** Opening DATA FOR REVIEW block **

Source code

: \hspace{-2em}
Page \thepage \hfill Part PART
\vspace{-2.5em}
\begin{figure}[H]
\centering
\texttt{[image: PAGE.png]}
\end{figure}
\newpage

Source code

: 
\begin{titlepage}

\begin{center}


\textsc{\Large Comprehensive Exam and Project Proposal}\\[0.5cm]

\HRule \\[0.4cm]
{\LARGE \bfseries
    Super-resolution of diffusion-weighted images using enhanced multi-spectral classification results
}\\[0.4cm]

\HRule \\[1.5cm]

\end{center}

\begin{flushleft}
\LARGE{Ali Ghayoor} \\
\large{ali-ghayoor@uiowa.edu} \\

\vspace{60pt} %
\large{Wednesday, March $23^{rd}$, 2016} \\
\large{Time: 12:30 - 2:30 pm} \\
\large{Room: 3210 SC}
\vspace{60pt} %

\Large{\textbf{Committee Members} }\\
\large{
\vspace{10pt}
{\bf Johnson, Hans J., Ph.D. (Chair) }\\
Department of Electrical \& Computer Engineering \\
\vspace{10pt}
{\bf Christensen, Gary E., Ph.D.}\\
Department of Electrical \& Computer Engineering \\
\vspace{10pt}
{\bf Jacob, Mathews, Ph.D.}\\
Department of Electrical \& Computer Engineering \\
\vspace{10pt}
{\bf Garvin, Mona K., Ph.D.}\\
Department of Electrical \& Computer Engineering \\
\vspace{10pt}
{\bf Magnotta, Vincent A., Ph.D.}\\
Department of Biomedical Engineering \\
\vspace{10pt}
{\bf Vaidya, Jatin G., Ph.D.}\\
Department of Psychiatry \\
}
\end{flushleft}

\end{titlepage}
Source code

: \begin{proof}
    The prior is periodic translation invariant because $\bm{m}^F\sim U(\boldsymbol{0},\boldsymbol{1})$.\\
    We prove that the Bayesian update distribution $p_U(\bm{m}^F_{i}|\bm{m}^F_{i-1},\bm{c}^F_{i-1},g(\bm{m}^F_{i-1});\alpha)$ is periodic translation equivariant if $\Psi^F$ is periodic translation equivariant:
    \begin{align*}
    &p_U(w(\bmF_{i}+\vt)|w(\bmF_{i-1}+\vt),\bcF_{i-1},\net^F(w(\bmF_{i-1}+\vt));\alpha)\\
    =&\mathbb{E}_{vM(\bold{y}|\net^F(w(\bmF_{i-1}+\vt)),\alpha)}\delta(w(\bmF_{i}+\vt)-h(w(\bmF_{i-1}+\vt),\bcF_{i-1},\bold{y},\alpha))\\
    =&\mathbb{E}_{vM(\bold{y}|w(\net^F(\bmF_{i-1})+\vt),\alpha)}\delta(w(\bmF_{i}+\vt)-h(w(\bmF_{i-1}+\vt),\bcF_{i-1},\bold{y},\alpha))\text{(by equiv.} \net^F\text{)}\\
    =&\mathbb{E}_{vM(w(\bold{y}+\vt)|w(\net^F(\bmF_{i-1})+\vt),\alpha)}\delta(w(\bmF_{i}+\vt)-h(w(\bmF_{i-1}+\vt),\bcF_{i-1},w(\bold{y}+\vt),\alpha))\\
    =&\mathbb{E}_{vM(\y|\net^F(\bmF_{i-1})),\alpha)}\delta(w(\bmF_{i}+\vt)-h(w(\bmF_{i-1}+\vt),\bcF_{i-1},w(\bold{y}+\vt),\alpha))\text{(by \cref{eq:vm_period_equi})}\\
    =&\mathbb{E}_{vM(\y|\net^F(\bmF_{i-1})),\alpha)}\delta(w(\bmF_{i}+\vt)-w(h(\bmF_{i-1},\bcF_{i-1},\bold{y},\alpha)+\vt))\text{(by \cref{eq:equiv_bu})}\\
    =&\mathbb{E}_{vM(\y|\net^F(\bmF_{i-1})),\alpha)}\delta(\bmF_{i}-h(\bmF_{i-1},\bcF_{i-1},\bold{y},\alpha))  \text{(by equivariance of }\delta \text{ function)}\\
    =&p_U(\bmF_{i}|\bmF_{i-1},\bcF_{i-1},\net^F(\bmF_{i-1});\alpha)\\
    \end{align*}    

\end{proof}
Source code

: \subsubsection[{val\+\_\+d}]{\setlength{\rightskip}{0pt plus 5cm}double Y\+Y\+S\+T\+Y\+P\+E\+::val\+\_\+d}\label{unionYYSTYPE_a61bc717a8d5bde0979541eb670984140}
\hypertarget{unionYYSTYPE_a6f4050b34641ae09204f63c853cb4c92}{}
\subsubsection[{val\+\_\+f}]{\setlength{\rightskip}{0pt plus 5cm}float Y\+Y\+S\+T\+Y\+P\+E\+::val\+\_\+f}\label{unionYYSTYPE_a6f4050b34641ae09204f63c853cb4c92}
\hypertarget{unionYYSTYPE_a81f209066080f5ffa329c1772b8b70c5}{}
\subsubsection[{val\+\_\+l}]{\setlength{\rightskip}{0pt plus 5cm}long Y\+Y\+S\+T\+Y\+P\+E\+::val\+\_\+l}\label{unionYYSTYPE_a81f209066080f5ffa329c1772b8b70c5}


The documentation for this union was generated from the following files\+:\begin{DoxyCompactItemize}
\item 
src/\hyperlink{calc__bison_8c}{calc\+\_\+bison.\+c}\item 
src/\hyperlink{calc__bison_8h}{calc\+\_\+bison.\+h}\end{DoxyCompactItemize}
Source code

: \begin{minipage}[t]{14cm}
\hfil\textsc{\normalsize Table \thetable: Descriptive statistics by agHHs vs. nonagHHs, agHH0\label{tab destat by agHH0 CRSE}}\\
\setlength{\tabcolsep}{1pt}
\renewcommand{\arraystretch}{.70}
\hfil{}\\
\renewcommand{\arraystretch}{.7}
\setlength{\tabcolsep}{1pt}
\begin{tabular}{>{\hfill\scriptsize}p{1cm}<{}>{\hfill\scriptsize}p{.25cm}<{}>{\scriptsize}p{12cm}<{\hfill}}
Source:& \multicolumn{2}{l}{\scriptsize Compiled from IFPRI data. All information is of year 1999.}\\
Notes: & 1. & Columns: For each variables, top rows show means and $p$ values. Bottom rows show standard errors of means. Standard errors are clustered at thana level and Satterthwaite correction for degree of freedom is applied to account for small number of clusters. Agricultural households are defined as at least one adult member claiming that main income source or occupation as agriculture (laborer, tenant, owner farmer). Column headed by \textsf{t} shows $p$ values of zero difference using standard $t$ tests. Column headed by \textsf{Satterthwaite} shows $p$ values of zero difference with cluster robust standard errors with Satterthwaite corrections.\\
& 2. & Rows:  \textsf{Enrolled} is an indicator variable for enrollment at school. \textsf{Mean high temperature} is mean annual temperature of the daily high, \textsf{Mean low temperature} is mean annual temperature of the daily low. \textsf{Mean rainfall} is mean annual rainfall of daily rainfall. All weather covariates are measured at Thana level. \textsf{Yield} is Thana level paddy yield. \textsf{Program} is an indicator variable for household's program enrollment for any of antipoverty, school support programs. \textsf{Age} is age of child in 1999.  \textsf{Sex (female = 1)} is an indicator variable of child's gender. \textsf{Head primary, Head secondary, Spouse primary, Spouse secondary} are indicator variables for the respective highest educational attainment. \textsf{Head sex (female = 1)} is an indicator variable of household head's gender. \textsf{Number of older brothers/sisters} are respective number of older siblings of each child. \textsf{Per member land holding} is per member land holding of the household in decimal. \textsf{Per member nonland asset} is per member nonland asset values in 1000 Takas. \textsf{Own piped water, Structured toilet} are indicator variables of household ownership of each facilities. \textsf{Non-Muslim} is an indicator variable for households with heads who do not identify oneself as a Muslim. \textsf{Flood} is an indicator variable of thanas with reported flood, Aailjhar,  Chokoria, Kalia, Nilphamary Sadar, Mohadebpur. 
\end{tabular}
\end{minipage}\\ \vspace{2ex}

** Closing DATA FOR REVIEW block **

- INSTRUCTIONS TO FOLLOW: The whole of the material should be restated word for word.

- RESPONSE AREA:
Source code

: \hspace{-2em}
Page \thepage \hfill Part PART
\vspace{-2.5em}
\begin{figure}[H]
\centering
\texttt{[image: PAGE.png]}
\end{figure}
\newpage

Source code

: 
\begin{titlepage}

\begin{center}


\textsc{\Large Comprehensive Exam and Project Proposal}\\[0.5cm]

\HRule \\[0.4cm]
{\LARGE \bfseries
    Super-resolution of diffusion-weighted images using enhanced multi-spectral classification results
}\\[0.4cm]

\HRule \\[1.5cm]

\end{center}

\begin{flushleft}
\LARGE{Ali Ghayoor} \\
\large{ali-ghayoor@uiowa.edu} \\

\vspace{60pt} %
\large{Wednesday, March $23^{rd}$, 2016} \\
\large{Time: 12:30 - 2:30 pm} \\
\large{Room: 3210 SC}
\vspace{60pt} %

\Large{\textbf{Committee Members} }\\
\large{
\vspace{10pt}
{\bf Johnson, Hans J., Ph.D. (Chair) }\\
Department of Electrical \& Computer Engineering \\
\vspace{10pt}
{\bf Christensen, Gary E., Ph.D.}\\
Department of Electrical \& Computer Engineering \\
\vspace{10pt}
{\bf Jacob, Mathews, Ph.D.}\\
Department of Electrical \& Computer Engineering \\
\vspace{10pt}
{\bf Garvin, Mona K., Ph.D.}\\
Department of Electrical \& Computer Engineering \\
\vspace{10pt}
{\bf Magnotta, Vincent A., Ph.D.}\\
Department of Biomedical Engineering \\
\vspace{10pt}
{\bf Vaidya, Jatin G., Ph.D.}\\
Department of Psychiatry \\
}
\end{flushleft}

\end{titlepage}
Source code

: \begin{proof}
    The prior is periodic translation invariant because $\bm{m}^F\sim U(\boldsymbol{0},\boldsymbol{1})$.\\
    We prove that the Bayesian update distribution $p_U(\bm{m}^F_{i}|\bm{m}^F_{i-1},\bm{c}^F_{i-1},g(\bm{m}^F_{i-1});\alpha)$ is periodic translation equivariant if $\Psi^F$ is periodic translation equivariant:
    \begin{align*}
    &p_U(w(\bmF_{i}+\vt)|w(\bmF_{i-1}+\vt),\bcF_{i-1},\net^F(w(\bmF_{i-1}+\vt));\alpha)\\
    =&\mathbb{E}_{vM(\bold{y}|\net^F(w(\bmF_{i-1}+\vt)),\alpha)}\delta(w(\bmF_{i}+\vt)-h(w(\bmF_{i-1}+\vt),\bcF_{i-1},\bold{y},\alpha))\\
    =&\mathbb{E}_{vM(\bold{y}|w(\net^F(\bmF_{i-1})+\vt),\alpha)}\delta(w(\bmF_{i}+\vt)-h(w(\bmF_{i-1}+\vt),\bcF_{i-1},\bold{y},\alpha))\text{(by equiv.} \net^F\text{)}\\
    =&\mathbb{E}_{vM(w(\bold{y}+\vt)|w(\net^F(\bmF_{i-1})+\vt),\alpha)}\delta(w(\bmF_{i}+\vt)-h(w(\bmF_{i-1}+\vt),\bcF_{i-1},w(\bold{y}+\vt),\alpha))\\
    =&\mathbb{E}_{vM(\y|\net^F(\bmF_{i-1})),\alpha)}\delta(w(\bmF_{i}+\vt)-h(w(\bmF_{i-1}+\vt),\bcF_{i-1},w(\bold{y}+\vt),\alpha))\text{(by \cref{eq:vm_period_equi})}\\
    =&\mathbb{E}_{vM(\y|\net^F(\bmF_{i-1})),\alpha)}\delta(w(\bmF_{i}+\vt)-w(h(\bmF_{i-1},\bcF_{i-1},\bold{y},\alpha)+\vt))\text{(by \cref{eq:equiv_bu})}\\
    =&\mathbb{E}_{vM(\y|\net^F(\bmF_{i-1})),\alpha)}\delta(\bmF_{i}-h(\bmF_{i-1},\bcF_{i-1},\bold{y},\alpha))  \text{(by equivariance of }\delta \text{ function)}\\
    =&p_U(\bmF_{i}|\bmF_{i-1},\bcF_{i-1},\net^F(\bmF_{i-1});\alpha)\\
    \end{align*}    

\end{proof}
Source code

: \subsubsection[{val\+\_\+d}]{\setlength{\rightskip}{0pt plus 5cm}double Y\+Y\+S\+T\+Y\+P\+E\+::val\+\_\+d}\label{unionYYSTYPE_a61bc717a8d5bde0979541eb670984140}
\hypertarget{unionYYSTYPE_a6f4050b34641ae09204f63c853cb4c92}{}
\subsubsection[{val\+\_\+f}]{\setlength{\rightskip}{0pt plus 5cm}float Y\+Y\+S\+T\+Y\+P\+E\+::val\+\_\+f}\label{unionYYSTYPE_a6f4050b34641ae09204f63c853cb4c92}
\hypertarget{unionYYSTYPE_a81f209066080f5ffa329c1772b8b70c5}{}
\subsubsection[{val\+\_\+l}]{\setlength{\rightskip}{0pt plus 5cm}long Y\+Y\+S\+T\+Y\+P\+E\+::val\+\_\+l}\label{unionYYSTYPE_a81f209066080f5ffa329c1772b8b70c5}


The documentation for this union was generated from the following files\+:\begin{DoxyCompactItemize}
\item 
src/\hyperlink{calc__bison_8c}{calc\+\_\+bison.\+c}\item 
src/\hyperlink{calc__bison_8h}{calc\+\_\+bison.\+h}\end{DoxyCompactItemize}
Source code

: \begin{minipage}[t]{14cm}
\hfil\textsc{\normalsize Table \thetable: Descriptive statistics by agHHs vs. nonagHHs, agHH0\label{tab destat by agHH0 CRSE}}\\
\setlength{\tabcolsep}{1pt}
\renewcommand{\arraystretch}{.70}
\hfil{}\\
\renewcommand{\arraystretch}{.7}
\setlength{\tabcolsep}{1pt}
\begin{tabular}{>{\hfill\scriptsize}p{1cm}<{}>{\hfill\scriptsize}p{.25cm}<{}>{\scriptsize}p{12cm}<{\hfill}}
Source:& \multicolumn{2}{l}{\scriptsize Compiled from IFPRI data. All information is of year 1999.}\\
Notes: & 1. & Columns: For each variables, top rows show means and $p$ values. Bottom rows show standard errors of means. Standard errors are clustered at thana level and Satterthwaite correction for degree of freedom is applied to account for small number of clusters. Agricultural households are defined as at least one adult member claiming that main income source or occupation as agriculture (laborer, tenant, owner farmer). Column headed by \textsf{t} shows $p$ values of zero difference using standard $t$ tests. Column headed by \textsf{Satterthwaite} shows $p$ values of zero difference with cluster robust standard errors with Satterthwaite corrections.\\
& 2. & Rows:  \textsf{Enrolled} is an indicator variable for enrollment at school. \textsf{Mean high temperature} is mean annual temperature of the daily high, \textsf{Mean low temperature} is mean annual temperature of the daily low. \textsf{Mean rainfall} is mean annual rainfall of daily rainfall. All weather covariates are measured at Thana level. \textsf{Yield} is Thana level paddy yield. \textsf{Program} is an indicator variable for household's program enrollment for any of antipoverty, school support programs. \textsf{Age} is age of child in 1999.  \textsf{Sex (female = 1)} is an indicator variable of child's gender. \textsf{Head primary, Head secondary, Spouse primary, Spouse secondary} are indicator variables for the respective highest educational attainment. \textsf{Head sex (female = 1)} is an indicator variable of household head's gender. \textsf{Number of older brothers/sisters} are respective number of older siblings of each child. \textsf{Per member land holding} is per member land holding of the household in decimal. \textsf{Per member nonland asset} is per member nonland asset values in 1000 Takas. \textsf{Own piped water, Structured toilet} are indicator variables of household ownership of each facilities. \textsf{Non-Muslim} is an indicator variable for households with heads who do not identify oneself as a Muslim. \textsf{Flood} is an indicator variable of thanas with reported flood, Aailjhar,  Chokoria, Kalia, Nilphamary Sadar, Mohadebpur. 
\end{tabular}
\end{minipage}\\ \vspace{2ex}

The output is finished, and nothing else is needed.